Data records
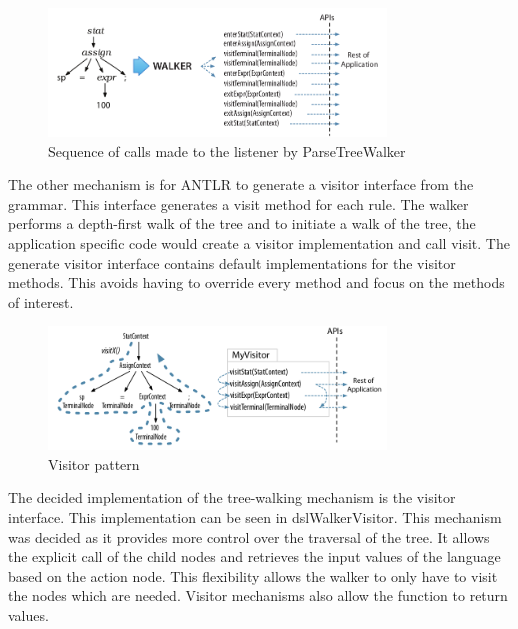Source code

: \begin{figure}[!h]
  \centering
  \includegraphics[width=0.8\textwidth]{images/antlrlistener.png}
  \caption{Sequence of calls made to the listener by ParseTreeWalker \cite{parr2013definitive}}
\end{figure}

The other mechanism is for ANTLR to generate a visitor interface from the grammar. This interface generates a visit method for each rule. The walker performs a depth-first walk of the tree and to initiate a walk of the tree, the application specific code would create a visitor implementation and call visit. The generate visitor interface contains default implementations for the visitor methods. This avoids having to override every method and focus on the methods of interest. \newline \par

\begin{figure}[H]
  \centering
  \includegraphics[width=0.8\textwidth]{images/antlrvisitors.png}
  \caption{Visitor pattern \cite{parr2013definitive}}
\end{figure}

The decided implementation of the tree-walking mechanism is the visitor interface. This implementation can be seen in dslWalkerVisitor. This mechanism was decided as it provides more control over the traversal of the tree. It allows the explicit call of the child nodes and retrieves the input values of the language based on the action node. This flexibility allows the walker to only have to visit the nodes which are needed. Visitor mechanisms also allow the function to return values. \newline \par

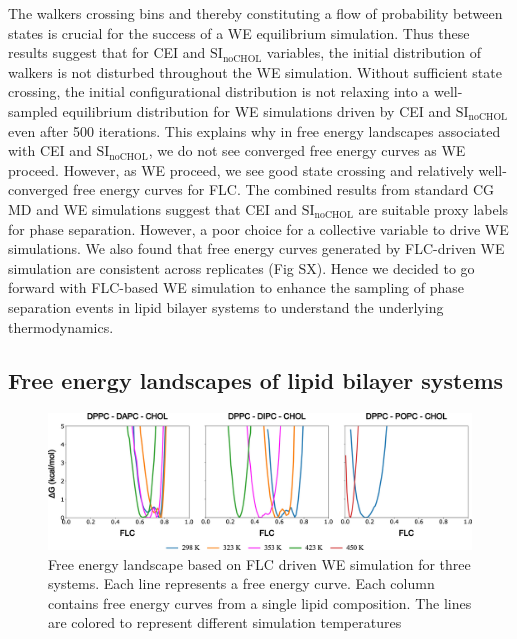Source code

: \documentclass{biophys-new}
\begin{document}
The walkers crossing bins and thereby constituting a flow of probability between states is crucial for the success of a WE equilibrium simulation\cite{Zuckerman2017}.
Thus these results suggest that for CEI and $\text{SI}_{\text{noCHOL}}$ variables, the initial distribution of walkers is not disturbed throughout the WE simulation.
Without sufficient state crossing, the initial configurational distribution is not relaxing into a well-sampled equilibrium distribution for WE simulations driven by CEI and $\text{SI}_{\text{noCHOL}}$ even after 500 iterations. 
This explains why in free energy landscapes associated with CEI and $\text{SI}_{\text{noCHOL}}$, we do not see converged free energy curves as WE proceed.
However, as WE proceed, we see good state crossing and relatively well-converged free energy curves for FLC. 
The combined results from standard CG MD and WE simulations suggest that CEI and $\text{SI}_{\text{noCHOL}}$ are suitable proxy labels for phase separation. However, a poor choice for a collective variable to drive WE simulations.
We also found that free energy curves generated by FLC-driven WE simulation are consistent across replicates (Fig SX).
Hence we decided to go forward with FLC-based WE simulation to enhance the sampling of phase separation events in lipid bilayer systems to understand the underlying thermodynamics.
\\ 
\subsection*{Free energy landscapes of lipid bilayer systems}

\begin{figure}[hbt!]
\centering
\includegraphics[width=1\linewidth]{Figures/Main/5/placeholder.jpg}
\caption{Free energy landscape based on FLC driven WE simulation for three systems. Each line represents a free energy curve. Each column contains free energy curves from a single lipid composition. The lines are colored to represent different simulation temperatures}
\label{figs5:view}
\end{figure}
\end{document}
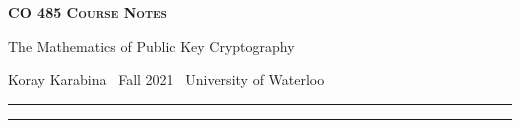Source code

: \documentclass[10pt]{article}
\numberwithin{equation}{section}
\newcommand{\newtitle}[4]{
  \begin{center}
	\huge{\textbf{\textsc{#1 Course Notes}}}
    
	\large{\sc #2}
    
	{\sc #3 \textbullet\, #4 \textbullet\, University of Waterloo}
	\normalsize\vspace{1cm}\hrule
  \end{center}
}
\theoremstyle{newstyle}
\begin{document}
\pagestyle{fancy}
\newtitle{CO 485}{The Mathematics of Public Key Cryptography}{Koray Karabina}{Fall 2021}

\tableofcontents
\vspace{1cm}\hrule
\fancyhead[R]{\nouppercase\rightmark}
\newpage 
{}

\newpage 
\newpage 
\newpage
\newpage 
\newpage 
\newpage 

\printbibliography
\fancyhead[R]{\nouppercase\leftmark}
\end{document}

Exercise description ▸ Each line of the data above that contains the string "simulations" should be counted; give only the total.

Reply to the exercise ▸ 2